======== DATA FOR THE TASK
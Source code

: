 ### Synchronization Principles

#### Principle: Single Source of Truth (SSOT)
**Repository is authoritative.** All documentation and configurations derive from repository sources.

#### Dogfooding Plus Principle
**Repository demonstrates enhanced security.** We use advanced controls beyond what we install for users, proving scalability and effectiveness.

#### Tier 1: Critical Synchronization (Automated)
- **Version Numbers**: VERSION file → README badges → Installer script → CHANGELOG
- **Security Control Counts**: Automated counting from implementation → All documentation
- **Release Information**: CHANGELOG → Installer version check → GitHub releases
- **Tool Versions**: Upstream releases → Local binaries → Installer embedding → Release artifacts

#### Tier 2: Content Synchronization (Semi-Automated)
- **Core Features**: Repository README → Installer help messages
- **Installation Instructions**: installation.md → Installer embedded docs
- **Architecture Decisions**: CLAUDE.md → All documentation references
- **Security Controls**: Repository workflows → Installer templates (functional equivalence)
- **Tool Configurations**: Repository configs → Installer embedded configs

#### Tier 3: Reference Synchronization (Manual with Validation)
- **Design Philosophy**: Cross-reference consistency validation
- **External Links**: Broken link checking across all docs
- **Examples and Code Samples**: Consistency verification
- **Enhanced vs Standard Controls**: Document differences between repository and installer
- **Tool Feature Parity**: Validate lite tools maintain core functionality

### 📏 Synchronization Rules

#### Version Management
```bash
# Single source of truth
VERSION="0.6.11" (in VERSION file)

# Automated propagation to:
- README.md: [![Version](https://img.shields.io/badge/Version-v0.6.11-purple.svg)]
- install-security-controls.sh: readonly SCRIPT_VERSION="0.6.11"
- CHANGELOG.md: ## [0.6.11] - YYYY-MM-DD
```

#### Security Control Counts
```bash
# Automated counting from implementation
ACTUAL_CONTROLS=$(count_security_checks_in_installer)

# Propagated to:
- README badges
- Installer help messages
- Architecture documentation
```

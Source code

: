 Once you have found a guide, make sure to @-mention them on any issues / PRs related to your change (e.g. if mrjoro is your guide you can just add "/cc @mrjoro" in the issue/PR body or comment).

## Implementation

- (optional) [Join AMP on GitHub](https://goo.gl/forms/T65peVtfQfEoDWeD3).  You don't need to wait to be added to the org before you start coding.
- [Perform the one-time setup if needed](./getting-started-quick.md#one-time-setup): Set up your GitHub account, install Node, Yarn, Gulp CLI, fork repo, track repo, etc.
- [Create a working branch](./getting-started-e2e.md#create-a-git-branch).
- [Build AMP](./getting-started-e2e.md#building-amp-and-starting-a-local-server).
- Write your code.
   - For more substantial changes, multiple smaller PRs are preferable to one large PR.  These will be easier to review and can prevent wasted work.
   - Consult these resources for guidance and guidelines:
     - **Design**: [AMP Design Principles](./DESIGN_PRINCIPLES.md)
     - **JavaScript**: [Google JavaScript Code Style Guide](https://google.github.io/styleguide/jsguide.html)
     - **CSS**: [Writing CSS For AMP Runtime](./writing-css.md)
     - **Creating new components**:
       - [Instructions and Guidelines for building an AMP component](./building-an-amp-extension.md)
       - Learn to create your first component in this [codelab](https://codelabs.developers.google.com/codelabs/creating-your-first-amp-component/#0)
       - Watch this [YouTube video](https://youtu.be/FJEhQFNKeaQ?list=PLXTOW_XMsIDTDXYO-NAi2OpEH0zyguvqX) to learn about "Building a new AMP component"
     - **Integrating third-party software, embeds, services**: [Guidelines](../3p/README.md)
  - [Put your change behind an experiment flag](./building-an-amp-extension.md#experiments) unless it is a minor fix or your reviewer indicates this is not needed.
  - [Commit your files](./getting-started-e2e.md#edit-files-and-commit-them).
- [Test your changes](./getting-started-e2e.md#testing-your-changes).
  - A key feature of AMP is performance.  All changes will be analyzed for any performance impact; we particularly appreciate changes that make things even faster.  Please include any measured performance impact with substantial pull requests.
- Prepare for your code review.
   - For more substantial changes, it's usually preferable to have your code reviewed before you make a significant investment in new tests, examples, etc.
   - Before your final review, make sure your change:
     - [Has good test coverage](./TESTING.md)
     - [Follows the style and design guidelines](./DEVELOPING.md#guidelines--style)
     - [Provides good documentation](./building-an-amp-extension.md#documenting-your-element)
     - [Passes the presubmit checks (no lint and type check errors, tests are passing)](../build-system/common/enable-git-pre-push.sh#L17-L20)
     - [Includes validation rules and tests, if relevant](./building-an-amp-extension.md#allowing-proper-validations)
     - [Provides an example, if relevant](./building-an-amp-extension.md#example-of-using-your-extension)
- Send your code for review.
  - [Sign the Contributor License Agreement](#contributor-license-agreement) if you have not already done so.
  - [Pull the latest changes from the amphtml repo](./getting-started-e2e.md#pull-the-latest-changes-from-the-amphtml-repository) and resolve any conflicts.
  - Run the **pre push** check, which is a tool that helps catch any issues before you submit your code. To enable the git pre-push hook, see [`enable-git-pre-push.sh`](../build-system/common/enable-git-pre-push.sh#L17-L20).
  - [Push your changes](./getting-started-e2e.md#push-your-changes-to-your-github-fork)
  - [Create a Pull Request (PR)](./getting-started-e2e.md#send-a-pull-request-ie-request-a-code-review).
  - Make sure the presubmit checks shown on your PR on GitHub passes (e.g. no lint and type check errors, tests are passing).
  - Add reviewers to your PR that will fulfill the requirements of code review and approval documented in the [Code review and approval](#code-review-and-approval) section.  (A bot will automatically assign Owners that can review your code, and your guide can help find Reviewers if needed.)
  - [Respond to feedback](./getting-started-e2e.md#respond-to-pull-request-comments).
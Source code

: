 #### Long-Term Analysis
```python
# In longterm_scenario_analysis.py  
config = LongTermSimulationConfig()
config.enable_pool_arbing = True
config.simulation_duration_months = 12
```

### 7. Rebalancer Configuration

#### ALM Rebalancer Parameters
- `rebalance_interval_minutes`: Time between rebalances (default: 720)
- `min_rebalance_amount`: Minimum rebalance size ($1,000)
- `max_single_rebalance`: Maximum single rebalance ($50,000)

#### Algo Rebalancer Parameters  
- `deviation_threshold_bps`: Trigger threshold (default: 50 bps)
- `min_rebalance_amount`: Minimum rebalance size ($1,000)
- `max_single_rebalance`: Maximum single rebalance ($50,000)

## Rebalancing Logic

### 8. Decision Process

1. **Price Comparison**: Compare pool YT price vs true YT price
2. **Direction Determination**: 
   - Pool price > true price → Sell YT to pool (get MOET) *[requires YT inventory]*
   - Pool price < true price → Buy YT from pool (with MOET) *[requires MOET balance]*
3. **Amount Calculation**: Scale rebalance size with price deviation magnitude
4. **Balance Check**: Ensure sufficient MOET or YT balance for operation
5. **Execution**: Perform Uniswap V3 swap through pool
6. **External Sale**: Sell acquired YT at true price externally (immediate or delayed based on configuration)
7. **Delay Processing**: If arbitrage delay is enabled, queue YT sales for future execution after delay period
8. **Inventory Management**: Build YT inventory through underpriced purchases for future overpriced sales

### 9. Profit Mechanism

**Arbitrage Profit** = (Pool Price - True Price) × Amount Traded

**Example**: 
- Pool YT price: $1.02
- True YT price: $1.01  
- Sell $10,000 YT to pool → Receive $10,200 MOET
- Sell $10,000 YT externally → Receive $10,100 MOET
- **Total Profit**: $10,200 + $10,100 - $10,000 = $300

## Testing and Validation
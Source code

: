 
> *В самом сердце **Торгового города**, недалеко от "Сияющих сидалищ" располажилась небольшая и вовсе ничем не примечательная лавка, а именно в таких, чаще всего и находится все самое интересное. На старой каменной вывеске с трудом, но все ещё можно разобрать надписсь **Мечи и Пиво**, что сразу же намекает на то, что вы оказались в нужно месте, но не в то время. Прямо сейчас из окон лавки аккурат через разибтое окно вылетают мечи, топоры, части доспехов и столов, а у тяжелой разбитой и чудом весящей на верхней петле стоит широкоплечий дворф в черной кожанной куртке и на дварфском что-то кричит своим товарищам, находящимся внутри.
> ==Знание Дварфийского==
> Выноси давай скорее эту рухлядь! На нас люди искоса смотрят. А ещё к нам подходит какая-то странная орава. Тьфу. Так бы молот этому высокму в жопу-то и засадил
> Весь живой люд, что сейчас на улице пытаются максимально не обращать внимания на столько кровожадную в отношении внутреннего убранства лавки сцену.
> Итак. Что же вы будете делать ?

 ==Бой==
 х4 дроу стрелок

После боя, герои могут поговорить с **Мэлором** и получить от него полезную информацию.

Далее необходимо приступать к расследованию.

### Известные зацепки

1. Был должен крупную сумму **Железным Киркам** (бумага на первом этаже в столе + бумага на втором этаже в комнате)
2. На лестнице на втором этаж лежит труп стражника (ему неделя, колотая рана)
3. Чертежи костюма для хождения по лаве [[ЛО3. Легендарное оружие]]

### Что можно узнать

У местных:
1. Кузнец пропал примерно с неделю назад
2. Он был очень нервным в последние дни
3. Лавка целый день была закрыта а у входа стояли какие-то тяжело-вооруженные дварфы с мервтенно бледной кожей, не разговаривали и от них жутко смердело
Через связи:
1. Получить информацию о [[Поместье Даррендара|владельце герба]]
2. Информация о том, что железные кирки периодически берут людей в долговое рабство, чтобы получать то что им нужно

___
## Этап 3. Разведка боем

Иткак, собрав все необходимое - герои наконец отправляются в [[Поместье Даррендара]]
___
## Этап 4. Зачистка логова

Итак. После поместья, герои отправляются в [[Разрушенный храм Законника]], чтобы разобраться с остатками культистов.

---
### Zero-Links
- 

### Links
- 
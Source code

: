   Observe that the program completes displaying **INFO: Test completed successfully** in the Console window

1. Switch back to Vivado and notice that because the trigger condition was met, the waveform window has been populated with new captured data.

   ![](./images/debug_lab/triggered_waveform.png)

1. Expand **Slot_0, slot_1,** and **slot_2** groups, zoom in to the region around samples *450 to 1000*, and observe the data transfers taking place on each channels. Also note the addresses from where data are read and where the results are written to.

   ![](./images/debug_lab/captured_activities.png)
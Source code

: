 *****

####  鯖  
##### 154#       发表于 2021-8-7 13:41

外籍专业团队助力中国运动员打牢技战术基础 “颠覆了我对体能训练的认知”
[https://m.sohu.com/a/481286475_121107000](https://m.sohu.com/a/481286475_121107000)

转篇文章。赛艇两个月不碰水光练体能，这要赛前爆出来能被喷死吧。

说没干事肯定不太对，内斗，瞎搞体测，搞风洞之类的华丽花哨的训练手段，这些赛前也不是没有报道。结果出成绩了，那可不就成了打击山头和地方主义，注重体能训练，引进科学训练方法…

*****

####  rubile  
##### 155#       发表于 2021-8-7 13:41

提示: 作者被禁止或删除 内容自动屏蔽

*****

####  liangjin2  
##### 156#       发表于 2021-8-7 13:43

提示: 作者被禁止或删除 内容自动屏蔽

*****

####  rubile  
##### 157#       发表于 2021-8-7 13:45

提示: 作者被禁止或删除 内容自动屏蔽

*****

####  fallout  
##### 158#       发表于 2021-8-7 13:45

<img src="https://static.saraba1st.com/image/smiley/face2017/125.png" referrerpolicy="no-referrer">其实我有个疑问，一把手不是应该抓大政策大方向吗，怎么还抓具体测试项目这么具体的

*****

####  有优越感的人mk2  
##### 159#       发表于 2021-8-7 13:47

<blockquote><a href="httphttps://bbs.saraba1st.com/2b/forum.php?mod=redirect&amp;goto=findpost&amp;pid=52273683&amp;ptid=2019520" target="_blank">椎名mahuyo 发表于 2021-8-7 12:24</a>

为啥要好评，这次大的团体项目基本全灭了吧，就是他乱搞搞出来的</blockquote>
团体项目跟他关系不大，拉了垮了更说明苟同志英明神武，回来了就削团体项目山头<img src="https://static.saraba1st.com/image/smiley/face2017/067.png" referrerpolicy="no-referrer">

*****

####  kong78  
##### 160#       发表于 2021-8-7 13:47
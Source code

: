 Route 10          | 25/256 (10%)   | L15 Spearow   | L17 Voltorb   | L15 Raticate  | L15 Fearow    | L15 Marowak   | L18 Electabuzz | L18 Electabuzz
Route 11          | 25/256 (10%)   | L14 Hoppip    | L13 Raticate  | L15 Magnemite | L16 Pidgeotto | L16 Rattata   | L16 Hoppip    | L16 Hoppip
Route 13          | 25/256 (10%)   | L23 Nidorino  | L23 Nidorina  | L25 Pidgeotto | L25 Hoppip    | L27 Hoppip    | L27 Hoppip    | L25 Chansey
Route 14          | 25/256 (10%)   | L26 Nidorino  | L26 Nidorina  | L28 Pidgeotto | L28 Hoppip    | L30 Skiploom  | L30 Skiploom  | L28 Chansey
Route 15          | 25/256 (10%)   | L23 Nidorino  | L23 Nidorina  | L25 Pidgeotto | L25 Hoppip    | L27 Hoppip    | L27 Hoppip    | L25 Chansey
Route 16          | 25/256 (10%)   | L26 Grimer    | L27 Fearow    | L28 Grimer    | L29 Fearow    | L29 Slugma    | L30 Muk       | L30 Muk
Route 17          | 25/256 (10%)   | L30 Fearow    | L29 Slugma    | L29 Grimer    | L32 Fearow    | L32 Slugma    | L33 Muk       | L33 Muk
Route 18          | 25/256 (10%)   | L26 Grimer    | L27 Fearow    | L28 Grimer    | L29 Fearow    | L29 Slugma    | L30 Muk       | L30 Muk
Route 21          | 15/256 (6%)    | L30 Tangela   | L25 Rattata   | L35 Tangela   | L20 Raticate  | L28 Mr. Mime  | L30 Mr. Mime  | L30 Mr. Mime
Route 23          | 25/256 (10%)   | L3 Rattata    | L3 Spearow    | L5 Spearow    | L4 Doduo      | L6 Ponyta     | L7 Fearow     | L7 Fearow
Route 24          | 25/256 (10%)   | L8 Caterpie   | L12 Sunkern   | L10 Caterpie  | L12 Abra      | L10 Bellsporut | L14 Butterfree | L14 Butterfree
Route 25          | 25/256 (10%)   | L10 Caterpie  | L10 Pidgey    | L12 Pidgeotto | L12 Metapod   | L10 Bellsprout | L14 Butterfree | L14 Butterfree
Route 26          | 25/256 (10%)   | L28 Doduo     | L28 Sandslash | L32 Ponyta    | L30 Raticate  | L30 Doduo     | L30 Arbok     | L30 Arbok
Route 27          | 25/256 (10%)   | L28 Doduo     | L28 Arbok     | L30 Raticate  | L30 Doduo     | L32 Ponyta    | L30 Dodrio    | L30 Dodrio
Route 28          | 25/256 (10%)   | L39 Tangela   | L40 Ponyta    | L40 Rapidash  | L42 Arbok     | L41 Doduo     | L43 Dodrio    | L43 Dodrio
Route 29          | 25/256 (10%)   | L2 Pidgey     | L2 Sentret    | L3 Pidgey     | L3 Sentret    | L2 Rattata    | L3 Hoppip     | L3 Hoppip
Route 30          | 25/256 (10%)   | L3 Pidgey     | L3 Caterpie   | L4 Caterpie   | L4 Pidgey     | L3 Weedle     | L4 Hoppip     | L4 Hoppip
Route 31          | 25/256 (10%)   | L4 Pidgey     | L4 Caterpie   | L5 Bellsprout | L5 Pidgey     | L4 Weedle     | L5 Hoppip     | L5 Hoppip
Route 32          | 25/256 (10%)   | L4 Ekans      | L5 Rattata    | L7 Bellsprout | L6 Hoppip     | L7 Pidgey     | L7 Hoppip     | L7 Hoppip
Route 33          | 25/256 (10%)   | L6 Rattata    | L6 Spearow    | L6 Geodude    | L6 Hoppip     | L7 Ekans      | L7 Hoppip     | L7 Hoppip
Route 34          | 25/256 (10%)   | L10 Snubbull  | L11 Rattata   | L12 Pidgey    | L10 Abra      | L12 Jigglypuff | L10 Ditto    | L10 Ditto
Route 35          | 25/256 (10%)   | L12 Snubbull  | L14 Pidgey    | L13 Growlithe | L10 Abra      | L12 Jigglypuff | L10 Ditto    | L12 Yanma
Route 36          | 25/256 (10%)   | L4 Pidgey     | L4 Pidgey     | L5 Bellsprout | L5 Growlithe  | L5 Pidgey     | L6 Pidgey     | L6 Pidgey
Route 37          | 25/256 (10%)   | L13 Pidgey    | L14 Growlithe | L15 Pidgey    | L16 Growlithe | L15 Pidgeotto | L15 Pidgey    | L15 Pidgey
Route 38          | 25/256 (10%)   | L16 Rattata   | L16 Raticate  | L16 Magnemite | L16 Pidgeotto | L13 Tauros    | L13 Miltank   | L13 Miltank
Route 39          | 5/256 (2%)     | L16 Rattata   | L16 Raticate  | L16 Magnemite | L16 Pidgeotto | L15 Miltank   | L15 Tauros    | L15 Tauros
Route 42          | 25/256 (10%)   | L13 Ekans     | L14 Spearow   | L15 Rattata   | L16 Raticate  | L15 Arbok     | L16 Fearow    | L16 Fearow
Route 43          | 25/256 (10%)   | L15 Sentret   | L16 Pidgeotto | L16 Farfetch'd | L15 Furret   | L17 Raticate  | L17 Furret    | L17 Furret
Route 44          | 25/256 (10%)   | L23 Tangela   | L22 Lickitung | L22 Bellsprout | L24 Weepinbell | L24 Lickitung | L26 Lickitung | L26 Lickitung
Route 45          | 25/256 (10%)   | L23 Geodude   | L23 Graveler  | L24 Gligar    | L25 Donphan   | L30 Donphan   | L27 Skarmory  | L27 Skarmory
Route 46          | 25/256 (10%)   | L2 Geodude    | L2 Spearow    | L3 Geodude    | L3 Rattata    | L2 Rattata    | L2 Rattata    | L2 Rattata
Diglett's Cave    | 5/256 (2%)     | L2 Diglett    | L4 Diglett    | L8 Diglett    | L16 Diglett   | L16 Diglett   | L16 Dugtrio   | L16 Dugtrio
================
> _WHAT YOU HAVE TO DO_: Set apart and copy each line of the records that holds the word "Parameters".

> _ANSWER_:
#### ALM Rebalancer Parameters
#### Algo Rebalancer Parameters  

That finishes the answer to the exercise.